Abstract
Objective
To determine if more widespread cognitive deficits are present in a narrowly defined group of patients with the amnestic form of mild cognitive impairment (MCI).
Methods
From a larger sample of patients clinically diagnosed as meeting the criteria of Petersen et al. for amnestic MCI, we selected 22 subjects who had Clinical Dementia Rating scores of zero on all domains besides memory and orientation. These MCI subjects with presumably isolated memory impairments were compared to 35 age-matched normal controls and 33 very mild Alzheimer's disease (AD) patients on a battery of neuropsychological tests.
Result
In addition to the expected deficits in episodic memory, the amnestic MCI group performed less well than the controls but better than the AD group on design fluency, category fluency, a set shifting task and the Stroop interference condition. Over half the amnestic MCI group (vs. none of the normal controls) scored at least 1 standard deviation below control means on 4 or more of the nonmemory cognitive tasks.
Conclusions
Isolated memory impairment may be fairly uncommon in clinically diagnosed amnestic MCI patients, even when the criteria for amnestic MCI are fairly narrow. Additional cognitive impairments are likely to include fluency and executive functioning. These more diffuse deficits argue for comprehensive cognitive assessments, even when the patient and family are reporting only memory decline, and are consistent with the increase in attention paid to the heterogeneity of MCI.
Keywords: Amnestic mild cognitive impairment, Alzheimer's disease, Executive function, Fluency
Mild cognitive impairment (MCI) lies intermediate between normal aging and dementia [1]. Despite variability in how MCI is operationally defined, elderly individuals with MCI are consistently shown to have a higher rate of progression to dementia [2-5].
Although subtypes of MCI have been reported [6-8], the amnestic form is most frequently studied, and criteria for MCI typically emphasize memory deficits.
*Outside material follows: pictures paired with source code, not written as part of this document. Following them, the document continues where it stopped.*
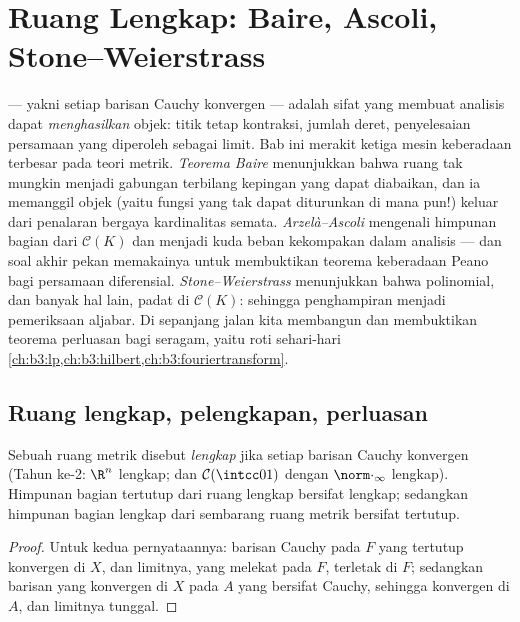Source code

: \chapter{Ruang Lengkap: Baire, Ascoli, Stone--Weierstrass}
\label{ch:b3:complete}

 --- yakni setiap barisan Cauchy konvergen --- adalah
sifat yang membuat analisis dapat \emph{menghasilkan} objek: titik tetap
kontraksi, jumlah deret, penyelesaian persamaan yang diperoleh
sebagai limit. Bab ini merakit ketiga mesin keberadaan
terbesar pada teori metrik. \emph{Teorema Baire} menunjukkan bahwa
ruang  tak mungkin menjadi gabungan terbilang kepingan yang
dapat diabaikan, dan ia memanggil objek (yaitu fungsi  yang tak
dapat diturunkan di mana pun!) keluar dari penalaran bergaya kardinalitas semata.
\emph{Arzelà--Ascoli} mengenali himpunan bagian  dari
$\mathcal C(K)$ dan menjadi kuda beban kekompakan dalam analisis --- dan
soal akhir pekan memakainya untuk membuktikan teorema keberadaan Peano bagi
persamaan diferensial. \emph{Stone--Weierstrass} menunjukkan bahwa
polinomial, dan banyak hal lain, padat di $\mathcal C(K)$: sehingga
penghampiran menjadi pemeriksaan aljabar. Di sepanjang jalan kita
membangun  dan membuktikan teorema perluasan bagi
 seragam, yaitu roti sehari-hari
\cref{ch:b3:lp,ch:b3:hilbert,ch:b3:fouriertransform}.

\section{Ruang lengkap, pelengkapan, perluasan}

\begin{definition}\label{def:b3:complete:complete}
Sebuah ruang metrik disebut \emph{lengkap} jika
setiap barisan Cauchy konvergen (Tahun ke-2: $\R^n$ lengkap; dan
$\mathcal C(\intcc01)$ dengan $\norm\cdot_\infty$ lengkap).
Himpunan bagian tertutup dari ruang lengkap bersifat lengkap; sedangkan himpunan bagian lengkap
dari sembarang ruang metrik bersifat tertutup.
\end{definition}

\begin{proof}
Untuk kedua pernyataannya: barisan Cauchy pada $F$ yang tertutup
konvergen di $X$, dan limitnya, yang melekat pada $F$, terletak di $F$; sedangkan
barisan yang konvergen di $X$ pada $A$ yang  bersifat Cauchy, sehingga
konvergen di $A$, dan limitnya tunggal.
\end{proof}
Among the most widely cited criteria for MCI are those proposed by Petersen et al. [9], which require memory complaint, normal activities of daily living, normal general cognitive function, abnormal memory for age and absence of dementia. How normal general cognitive function is determined, however, varies across studies and includes clinical impression, Mini Mental State Examination (MMSE), Clinical Dementia Rating Scale (CDR) [10] and cognitive testing. Petersen et al. [9], for example, used the intelligence quotient as a measure of general cognitive abilities and reported no differences between their MCI and normal control cohorts.
One important unanswered question is whether amnestic MCI patients are, in fact, free of the widespread cognitive deficits characteristic of early Alzheimer's disease (AD). Global measures of cognition such as the intelligence quotient and memory-oriented tasks like the MMSE can obscure focal deficits in domains such as language, visuospatial ability, working memory and executive functioning. In addition, even CDR scores of 0 or 0.5 do not rule out deficits in judgment or declining participation in community affairs. In the study of Petersen et al. [9], for example, their MCI cohort had a mean sum of box scores on the CDR of 1.5, implying that despite average intelligence quotient scores, some nonmemory domains of functioning may have been abnormal.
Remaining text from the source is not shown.